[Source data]

========

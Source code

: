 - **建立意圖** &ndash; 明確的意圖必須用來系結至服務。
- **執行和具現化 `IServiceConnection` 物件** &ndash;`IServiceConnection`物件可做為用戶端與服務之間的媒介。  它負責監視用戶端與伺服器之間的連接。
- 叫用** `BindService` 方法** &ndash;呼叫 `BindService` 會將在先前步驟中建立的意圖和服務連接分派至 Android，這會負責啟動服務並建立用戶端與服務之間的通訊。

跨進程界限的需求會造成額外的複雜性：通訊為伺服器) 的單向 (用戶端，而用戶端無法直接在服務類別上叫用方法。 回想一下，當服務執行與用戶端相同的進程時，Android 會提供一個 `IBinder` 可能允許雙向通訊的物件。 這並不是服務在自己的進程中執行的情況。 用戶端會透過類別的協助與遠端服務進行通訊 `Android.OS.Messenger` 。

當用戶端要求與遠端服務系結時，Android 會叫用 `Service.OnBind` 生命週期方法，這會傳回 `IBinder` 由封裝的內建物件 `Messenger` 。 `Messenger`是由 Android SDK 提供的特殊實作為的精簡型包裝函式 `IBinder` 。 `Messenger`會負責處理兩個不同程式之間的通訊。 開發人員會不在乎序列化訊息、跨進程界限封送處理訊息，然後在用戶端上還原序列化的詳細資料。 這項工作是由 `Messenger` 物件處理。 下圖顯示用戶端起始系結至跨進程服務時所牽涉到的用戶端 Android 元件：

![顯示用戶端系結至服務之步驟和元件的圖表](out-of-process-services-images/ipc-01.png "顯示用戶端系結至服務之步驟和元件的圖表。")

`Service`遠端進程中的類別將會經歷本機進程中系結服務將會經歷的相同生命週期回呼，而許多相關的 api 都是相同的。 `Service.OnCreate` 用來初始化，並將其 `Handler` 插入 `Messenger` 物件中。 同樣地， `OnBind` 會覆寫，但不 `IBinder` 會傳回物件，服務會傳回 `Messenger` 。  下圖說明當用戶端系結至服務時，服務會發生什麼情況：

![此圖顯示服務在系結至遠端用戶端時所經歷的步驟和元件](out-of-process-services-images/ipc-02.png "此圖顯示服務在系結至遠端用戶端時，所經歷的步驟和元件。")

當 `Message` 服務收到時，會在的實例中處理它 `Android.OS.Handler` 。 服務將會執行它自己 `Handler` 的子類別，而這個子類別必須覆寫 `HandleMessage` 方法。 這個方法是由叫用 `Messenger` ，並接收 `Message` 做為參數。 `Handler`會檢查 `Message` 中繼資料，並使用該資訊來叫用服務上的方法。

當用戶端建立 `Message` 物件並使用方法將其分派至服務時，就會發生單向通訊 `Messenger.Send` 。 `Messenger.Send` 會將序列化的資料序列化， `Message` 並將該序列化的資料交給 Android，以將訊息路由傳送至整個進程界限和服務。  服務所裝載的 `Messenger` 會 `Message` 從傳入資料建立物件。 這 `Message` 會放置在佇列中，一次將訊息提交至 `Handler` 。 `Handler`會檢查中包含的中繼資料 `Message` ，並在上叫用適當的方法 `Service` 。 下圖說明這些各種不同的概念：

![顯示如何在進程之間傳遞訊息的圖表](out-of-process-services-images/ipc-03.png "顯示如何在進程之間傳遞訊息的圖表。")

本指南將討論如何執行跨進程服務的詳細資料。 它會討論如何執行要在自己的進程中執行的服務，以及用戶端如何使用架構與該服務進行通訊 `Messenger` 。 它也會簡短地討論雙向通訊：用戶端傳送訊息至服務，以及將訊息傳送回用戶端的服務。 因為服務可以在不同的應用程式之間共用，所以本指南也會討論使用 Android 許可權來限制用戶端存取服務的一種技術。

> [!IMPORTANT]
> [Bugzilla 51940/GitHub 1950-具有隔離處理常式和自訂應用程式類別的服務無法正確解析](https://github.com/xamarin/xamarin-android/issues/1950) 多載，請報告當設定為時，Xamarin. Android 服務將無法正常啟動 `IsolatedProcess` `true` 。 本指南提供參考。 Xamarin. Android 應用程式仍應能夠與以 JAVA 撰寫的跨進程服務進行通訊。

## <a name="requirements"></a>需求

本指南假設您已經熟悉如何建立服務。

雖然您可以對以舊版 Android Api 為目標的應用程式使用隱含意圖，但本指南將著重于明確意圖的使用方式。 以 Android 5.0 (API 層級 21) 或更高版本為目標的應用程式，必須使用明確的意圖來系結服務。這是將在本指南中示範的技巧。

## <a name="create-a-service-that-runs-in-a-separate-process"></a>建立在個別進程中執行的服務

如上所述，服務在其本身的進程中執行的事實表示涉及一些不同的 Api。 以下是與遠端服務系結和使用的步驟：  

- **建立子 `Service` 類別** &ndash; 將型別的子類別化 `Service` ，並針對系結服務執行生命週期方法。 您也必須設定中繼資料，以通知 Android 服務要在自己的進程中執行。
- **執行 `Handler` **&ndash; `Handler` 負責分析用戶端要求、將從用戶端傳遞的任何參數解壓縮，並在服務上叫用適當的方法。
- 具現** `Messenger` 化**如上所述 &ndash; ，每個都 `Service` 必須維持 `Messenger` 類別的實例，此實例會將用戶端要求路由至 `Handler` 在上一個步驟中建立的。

========

**Work to complete**
Reproduce all of the entries above verbatim.

**The completed task**
Source code

: - **建立意圖** &ndash; 明確的意圖必須用來系結至服務。
- **執行和具現化 `IServiceConnection` 物件** &ndash;`IServiceConnection`物件可做為用戶端與服務之間的媒介。  它負責監視用戶端與伺服器之間的連接。
- 叫用** `BindService` 方法** &ndash;呼叫 `BindService` 會將在先前步驟中建立的意圖和服務連接分派至 Android，這會負責啟動服務並建立用戶端與服務之間的通訊。

跨進程界限的需求會造成額外的複雜性：通訊為伺服器) 的單向 (用戶端，而用戶端無法直接在服務類別上叫用方法。 回想一下，當服務執行與用戶端相同的進程時，Android 會提供一個 `IBinder` 可能允許雙向通訊的物件。 這並不是服務在自己的進程中執行的情況。 用戶端會透過類別的協助與遠端服務進行通訊 `Android.OS.Messenger` 。

當用戶端要求與遠端服務系結時，Android 會叫用 `Service.OnBind` 生命週期方法，這會傳回 `IBinder` 由封裝的內建物件 `Messenger` 。 `Messenger`是由 Android SDK 提供的特殊實作為的精簡型包裝函式 `IBinder` 。 `Messenger`會負責處理兩個不同程式之間的通訊。 開發人員會不在乎序列化訊息、跨進程界限封送處理訊息，然後在用戶端上還原序列化的詳細資料。 這項工作是由 `Messenger` 物件處理。 下圖顯示用戶端起始系結至跨進程服務時所牽涉到的用戶端 Android 元件：

![顯示用戶端系結至服務之步驟和元件的圖表](out-of-process-services-images/ipc-01.png "顯示用戶端系結至服務之步驟和元件的圖表。")

`Service`遠端進程中的類別將會經歷本機進程中系結服務將會經歷的相同生命週期回呼，而許多相關的 api 都是相同的。 `Service.OnCreate` 用來初始化，並將其 `Handler` 插入 `Messenger` 物件中。 同樣地， `OnBind` 會覆寫，但不 `IBinder` 會傳回物件，服務會傳回 `Messenger` 。  下圖說明當用戶端系結至服務時，服務會發生什麼情況：

![此圖顯示服務在系結至遠端用戶端時所經歷的步驟和元件](out-of-process-services-images/ipc-02.png "此圖顯示服務在系結至遠端用戶端時，所經歷的步驟和元件。")

當 `Message` 服務收到時，會在的實例中處理它 `Android.OS.Handler` 。 服務將會執行它自己 `Handler` 的子類別，而這個子類別必須覆寫 `HandleMessage` 方法。 這個方法是由叫用 `Messenger` ，並接收 `Message` 做為參數。 `Handler`會檢查 `Message` 中繼資料，並使用該資訊來叫用服務上的方法。

當用戶端建立 `Message` 物件並使用方法將其分派至服務時，就會發生單向通訊 `Messenger.Send` 。 `Messenger.Send` 會將序列化的資料序列化， `Message` 並將該序列化的資料交給 Android，以將訊息路由傳送至整個進程界限和服務。  服務所裝載的 `Messenger` 會 `Message` 從傳入資料建立物件。 這 `Message` 會放置在佇列中，一次將訊息提交至 `Handler` 。 `Handler`會檢查中包含的中繼資料 `Message` ，並在上叫用適當的方法 `Service` 。 下圖說明這些各種不同的概念：

![顯示如何在進程之間傳遞訊息的圖表](out-of-process-services-images/ipc-03.png "顯示如何在進程之間傳遞訊息的圖表。")

本指南將討論如何執行跨進程服務的詳細資料。 它會討論如何執行要在自己的進程中執行的服務，以及用戶端如何使用架構與該服務進行通訊 `Messenger` 。 它也會簡短地討論雙向通訊：用戶端傳送訊息至服務，以及將訊息傳送回用戶端的服務。 因為服務可以在不同的應用程式之間共用，所以本指南也會討論使用 Android 許可權來限制用戶端存取服務的一種技術。

> [!IMPORTANT]
> [Bugzilla 51940/GitHub 1950-具有隔離處理常式和自訂應用程式類別的服務無法正確解析](https://github.com/xamarin/xamarin-android/issues/1950) 多載，請報告當設定為時，Xamarin. Android 服務將無法正常啟動 `IsolatedProcess` `true` 。 本指南提供參考。 Xamarin. Android 應用程式仍應能夠與以 JAVA 撰寫的跨進程服務進行通訊。

## <a name="requirements"></a>需求

本指南假設您已經熟悉如何建立服務。

雖然您可以對以舊版 Android Api 為目標的應用程式使用隱含意圖，但本指南將著重于明確意圖的使用方式。 以 Android 5.0 (API 層級 21) 或更高版本為目標的應用程式，必須使用明確的意圖來系結服務。這是將在本指南中示範的技巧。

## <a name="create-a-service-that-runs-in-a-separate-process"></a>建立在個別進程中執行的服務

如上所述，服務在其本身的進程中執行的事實表示涉及一些不同的 Api。 以下是與遠端服務系結和使用的步驟：  

- **建立子 `Service` 類別** &ndash; 將型別的子類別化 `Service` ，並針對系結服務執行生命週期方法。 您也必須設定中繼資料，以通知 Android 服務要在自己的進程中執行。
- **執行 `Handler` **&ndash; `Handler` 負責分析用戶端要求、將從用戶端傳遞的任何參數解壓縮，並在服務上叫用適當的方法。
- 具現** `Messenger` 化**如上所述 &ndash; ，每個都 `Service` 必須維持 `Messenger` 類別的實例，此實例會將用戶端要求路由至 `Handler` 在上一個步驟中建立的。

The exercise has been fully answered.